# RECORDS PROVIDED

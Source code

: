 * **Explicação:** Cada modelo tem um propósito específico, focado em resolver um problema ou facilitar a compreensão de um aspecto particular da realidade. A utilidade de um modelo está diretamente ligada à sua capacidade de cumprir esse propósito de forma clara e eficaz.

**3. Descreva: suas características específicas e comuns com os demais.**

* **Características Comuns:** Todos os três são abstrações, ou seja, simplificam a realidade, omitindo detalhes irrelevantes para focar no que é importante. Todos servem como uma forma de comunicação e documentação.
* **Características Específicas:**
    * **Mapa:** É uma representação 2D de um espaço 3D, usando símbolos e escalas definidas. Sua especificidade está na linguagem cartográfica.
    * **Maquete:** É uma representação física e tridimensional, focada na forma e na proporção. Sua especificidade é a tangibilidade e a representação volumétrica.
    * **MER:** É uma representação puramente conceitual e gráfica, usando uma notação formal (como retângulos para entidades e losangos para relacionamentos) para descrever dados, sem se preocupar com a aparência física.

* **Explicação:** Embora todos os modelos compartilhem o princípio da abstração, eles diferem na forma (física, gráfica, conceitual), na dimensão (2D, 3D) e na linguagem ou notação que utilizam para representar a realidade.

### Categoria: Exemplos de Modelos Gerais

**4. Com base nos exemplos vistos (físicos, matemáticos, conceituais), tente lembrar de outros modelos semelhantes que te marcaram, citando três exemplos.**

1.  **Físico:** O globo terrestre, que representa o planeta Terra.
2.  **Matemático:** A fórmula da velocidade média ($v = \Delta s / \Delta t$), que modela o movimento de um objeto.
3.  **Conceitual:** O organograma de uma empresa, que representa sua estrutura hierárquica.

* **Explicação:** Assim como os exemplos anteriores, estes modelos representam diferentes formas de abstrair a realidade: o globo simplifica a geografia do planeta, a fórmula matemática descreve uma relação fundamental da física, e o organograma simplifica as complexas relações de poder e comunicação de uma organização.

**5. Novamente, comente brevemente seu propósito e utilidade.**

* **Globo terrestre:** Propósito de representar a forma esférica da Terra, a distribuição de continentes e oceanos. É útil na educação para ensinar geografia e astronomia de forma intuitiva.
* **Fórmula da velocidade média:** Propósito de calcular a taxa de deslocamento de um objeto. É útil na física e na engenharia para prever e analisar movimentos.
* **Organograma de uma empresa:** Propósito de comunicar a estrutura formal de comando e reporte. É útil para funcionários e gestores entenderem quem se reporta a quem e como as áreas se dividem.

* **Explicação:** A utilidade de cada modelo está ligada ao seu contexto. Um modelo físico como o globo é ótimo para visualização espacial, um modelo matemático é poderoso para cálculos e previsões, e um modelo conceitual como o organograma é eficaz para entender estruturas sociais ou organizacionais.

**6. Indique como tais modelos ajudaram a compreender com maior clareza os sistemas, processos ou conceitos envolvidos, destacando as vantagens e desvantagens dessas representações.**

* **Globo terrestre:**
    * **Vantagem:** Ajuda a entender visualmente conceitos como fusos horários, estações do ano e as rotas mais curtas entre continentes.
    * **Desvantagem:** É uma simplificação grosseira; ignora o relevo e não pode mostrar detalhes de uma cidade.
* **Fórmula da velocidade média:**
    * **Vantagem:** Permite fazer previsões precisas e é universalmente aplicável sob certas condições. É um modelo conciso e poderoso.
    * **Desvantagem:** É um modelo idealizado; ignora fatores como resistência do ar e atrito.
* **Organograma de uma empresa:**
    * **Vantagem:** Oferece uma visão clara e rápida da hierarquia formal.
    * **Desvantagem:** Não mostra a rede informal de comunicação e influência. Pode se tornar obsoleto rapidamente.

# ACTIVITY
Start with the line above that contains "representar a realidade." and end with the line that contains "áreas se dividem.". Write out those lines exactly, and only those.

# EXERCISE RESULT
* **Explicação:** Embora todos os modelos compartilhem o princípio da abstração, eles diferem na forma (física, gráfica, conceitual), na dimensão (2D, 3D) e na linguagem ou notação que utilizam para representar a realidade.

### Categoria: Exemplos de Modelos Gerais

**4. Com base nos exemplos vistos (físicos, matemáticos, conceituais), tente lembrar de outros modelos semelhantes que te marcaram, citando três exemplos.**

1.  **Físico:** O globo terrestre, que representa o planeta Terra.
2.  **Matemático:** A fórmula da velocidade média ($v = \Delta s / \Delta t$), que modela o movimento de um objeto.
3.  **Conceitual:** O organograma de uma empresa, que representa sua estrutura hierárquica.

* **Explicação:** Assim como os exemplos anteriores, estes modelos representam diferentes formas de abstrair a realidade: o globo simplifica a geografia do planeta, a fórmula matemática descreve uma relação fundamental da física, e o organograma simplifica as complexas relações de poder e comunicação de uma organização.

**5. Novamente, comente brevemente seu propósito e utilidade.**

* **Globo terrestre:** Propósito de representar a forma esférica da Terra, a distribuição de continentes e oceanos. É útil na educação para ensinar geografia e astronomia de forma intuitiva.
* **Fórmula da velocidade média:** Propósito de calcular a taxa de deslocamento de um objeto. É útil na física e na engenharia para prever e analisar movimentos.
* **Organograma de uma empresa:** Propósito de comunicar a estrutura formal de comando e reporte. É útil para funcionários e gestores entenderem quem se reporta a quem e como as áreas se dividem.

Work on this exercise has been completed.